What is it all about?
The Applied Environmental Informatics and Earth Observation program is about describing, understanding and analyzing the complex interactions between humans, nature and technology in an interdisciplinary way. Applied Environmental Informatics acts as a bridge between different disciplines from the fields of geosciences and environmental sciences. During your studies, you will learn methods from applied computer science, measurement methods from the geosciences, geodesy and remote sensing, for example. At the same time, you will learn the basics of environmental sciences.
Important aspects of environmental informatics therefore include, for example
- analytical and statistical evaluation of environmental data and the description of their quality characteristics
- the physical modeling of processes in the natural and built environment
- earth observation technologies (terrestrial, airborne, satellite-based)
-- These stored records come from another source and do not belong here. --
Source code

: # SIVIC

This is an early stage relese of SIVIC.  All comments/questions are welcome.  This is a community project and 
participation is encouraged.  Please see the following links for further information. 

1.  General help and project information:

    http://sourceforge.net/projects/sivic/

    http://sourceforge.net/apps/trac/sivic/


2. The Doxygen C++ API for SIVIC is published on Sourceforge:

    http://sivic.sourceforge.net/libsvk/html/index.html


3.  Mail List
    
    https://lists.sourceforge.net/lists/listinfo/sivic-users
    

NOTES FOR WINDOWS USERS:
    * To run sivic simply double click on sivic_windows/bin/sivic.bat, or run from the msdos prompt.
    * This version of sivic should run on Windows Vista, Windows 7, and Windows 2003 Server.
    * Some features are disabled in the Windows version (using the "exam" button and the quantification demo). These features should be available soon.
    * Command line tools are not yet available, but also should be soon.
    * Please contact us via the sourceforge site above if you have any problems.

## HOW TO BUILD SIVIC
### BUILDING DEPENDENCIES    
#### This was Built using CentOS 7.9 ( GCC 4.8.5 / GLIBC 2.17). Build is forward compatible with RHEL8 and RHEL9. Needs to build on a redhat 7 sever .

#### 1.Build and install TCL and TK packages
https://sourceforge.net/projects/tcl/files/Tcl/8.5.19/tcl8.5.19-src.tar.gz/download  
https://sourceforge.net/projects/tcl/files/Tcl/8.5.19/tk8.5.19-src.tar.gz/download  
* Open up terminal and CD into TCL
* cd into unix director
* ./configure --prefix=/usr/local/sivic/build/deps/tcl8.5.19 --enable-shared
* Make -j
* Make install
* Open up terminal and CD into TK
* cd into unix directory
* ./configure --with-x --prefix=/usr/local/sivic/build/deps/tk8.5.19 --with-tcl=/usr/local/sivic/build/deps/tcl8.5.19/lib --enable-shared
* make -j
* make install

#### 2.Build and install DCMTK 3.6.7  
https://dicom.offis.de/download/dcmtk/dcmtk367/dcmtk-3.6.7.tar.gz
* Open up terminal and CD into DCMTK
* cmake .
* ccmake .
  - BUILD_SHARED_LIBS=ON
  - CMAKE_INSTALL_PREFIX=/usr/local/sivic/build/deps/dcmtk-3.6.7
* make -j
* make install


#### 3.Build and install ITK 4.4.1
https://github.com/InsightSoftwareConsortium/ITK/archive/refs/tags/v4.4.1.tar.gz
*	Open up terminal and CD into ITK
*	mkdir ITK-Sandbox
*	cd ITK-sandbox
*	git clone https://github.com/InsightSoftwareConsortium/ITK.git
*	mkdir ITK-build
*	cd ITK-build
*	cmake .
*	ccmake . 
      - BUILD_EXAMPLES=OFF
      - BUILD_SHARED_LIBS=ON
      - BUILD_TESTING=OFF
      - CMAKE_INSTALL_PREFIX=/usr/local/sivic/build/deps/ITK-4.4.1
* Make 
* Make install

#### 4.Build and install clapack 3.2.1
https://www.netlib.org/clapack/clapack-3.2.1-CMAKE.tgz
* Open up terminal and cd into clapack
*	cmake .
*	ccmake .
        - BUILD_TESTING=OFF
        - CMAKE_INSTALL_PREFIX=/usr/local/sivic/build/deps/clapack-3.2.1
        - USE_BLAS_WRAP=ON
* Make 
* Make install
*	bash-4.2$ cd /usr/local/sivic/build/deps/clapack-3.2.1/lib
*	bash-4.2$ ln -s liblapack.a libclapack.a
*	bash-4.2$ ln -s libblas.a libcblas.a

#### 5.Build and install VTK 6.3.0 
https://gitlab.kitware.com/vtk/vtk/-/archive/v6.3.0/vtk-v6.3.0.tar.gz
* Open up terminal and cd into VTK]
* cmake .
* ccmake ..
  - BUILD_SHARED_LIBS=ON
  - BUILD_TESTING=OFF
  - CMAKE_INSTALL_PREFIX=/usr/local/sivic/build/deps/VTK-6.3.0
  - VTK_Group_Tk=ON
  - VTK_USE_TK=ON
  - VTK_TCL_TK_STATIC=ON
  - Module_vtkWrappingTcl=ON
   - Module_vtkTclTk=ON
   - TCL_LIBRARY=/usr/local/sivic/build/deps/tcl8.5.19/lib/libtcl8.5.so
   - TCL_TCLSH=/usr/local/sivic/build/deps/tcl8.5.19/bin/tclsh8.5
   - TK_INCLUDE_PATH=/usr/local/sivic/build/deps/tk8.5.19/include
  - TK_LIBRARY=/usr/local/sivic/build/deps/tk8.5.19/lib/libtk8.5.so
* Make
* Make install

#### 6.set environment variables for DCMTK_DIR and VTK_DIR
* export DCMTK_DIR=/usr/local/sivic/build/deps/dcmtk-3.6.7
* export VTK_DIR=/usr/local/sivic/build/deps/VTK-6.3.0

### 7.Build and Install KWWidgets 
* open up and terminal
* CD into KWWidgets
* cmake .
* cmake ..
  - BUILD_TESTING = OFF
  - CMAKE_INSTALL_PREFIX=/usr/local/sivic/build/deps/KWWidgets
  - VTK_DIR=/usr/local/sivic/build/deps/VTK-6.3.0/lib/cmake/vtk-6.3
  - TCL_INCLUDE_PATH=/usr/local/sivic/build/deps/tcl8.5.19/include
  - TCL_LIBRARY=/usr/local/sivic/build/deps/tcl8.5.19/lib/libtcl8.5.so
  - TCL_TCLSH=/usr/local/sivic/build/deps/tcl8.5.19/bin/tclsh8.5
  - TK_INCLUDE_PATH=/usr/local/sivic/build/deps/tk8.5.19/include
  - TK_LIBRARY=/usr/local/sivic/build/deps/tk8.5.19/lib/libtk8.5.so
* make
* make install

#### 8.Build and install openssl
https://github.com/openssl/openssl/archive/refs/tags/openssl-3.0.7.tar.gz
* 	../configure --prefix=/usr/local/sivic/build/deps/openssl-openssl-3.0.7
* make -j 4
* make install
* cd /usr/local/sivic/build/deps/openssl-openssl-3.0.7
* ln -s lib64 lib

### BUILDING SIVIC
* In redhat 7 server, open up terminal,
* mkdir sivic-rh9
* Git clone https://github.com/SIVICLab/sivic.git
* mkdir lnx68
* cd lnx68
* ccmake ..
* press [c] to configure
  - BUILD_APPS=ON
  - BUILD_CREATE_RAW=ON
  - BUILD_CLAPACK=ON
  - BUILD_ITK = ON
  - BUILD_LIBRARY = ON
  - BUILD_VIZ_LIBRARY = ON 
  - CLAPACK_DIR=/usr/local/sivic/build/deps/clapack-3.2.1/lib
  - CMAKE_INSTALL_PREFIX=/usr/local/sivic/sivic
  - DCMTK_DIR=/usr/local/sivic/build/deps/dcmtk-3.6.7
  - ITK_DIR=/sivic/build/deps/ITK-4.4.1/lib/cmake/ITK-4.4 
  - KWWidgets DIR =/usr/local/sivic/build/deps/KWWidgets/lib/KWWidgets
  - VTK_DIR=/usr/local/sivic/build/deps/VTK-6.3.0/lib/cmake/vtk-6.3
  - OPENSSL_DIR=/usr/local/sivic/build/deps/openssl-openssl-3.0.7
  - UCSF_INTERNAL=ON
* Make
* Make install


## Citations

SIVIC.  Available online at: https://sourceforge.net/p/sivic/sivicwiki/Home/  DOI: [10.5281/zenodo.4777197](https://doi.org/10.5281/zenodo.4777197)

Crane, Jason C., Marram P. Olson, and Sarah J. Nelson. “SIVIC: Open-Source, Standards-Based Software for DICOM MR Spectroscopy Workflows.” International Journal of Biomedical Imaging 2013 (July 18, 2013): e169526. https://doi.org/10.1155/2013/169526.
- computer science methods and algorithms, including AI methods for the automated analysis of environmental data
- evaluation, discussion and visualization of results, e.g. also with augmented reality systems
- a sense of responsibility in the application and communication of results and decisions
As a basis for this, the degree program has a strong interdisciplinary and transdisciplinary focus and provides a solid, wide-ranging, subject-related education in natural sciences and engineering in the field of environmental sciences and methods of earth observation. Modern data acquisition and evaluation options - including the use of AI methods - for large amounts of data are just as much a part of the portfolio as geostatistical methods, including the spatial relationships of objects in the built and undeveloped environment. This is accompanied by the teaching of interdisciplinary skills, including the responsible and critical assessment of results and their foundations.
A good knowledge of mathematics, physical principles of the environment, interest in computer science and modern methods of data analysis as well as the willingness to work carefully are fundamental for the above-mentioned range of topics.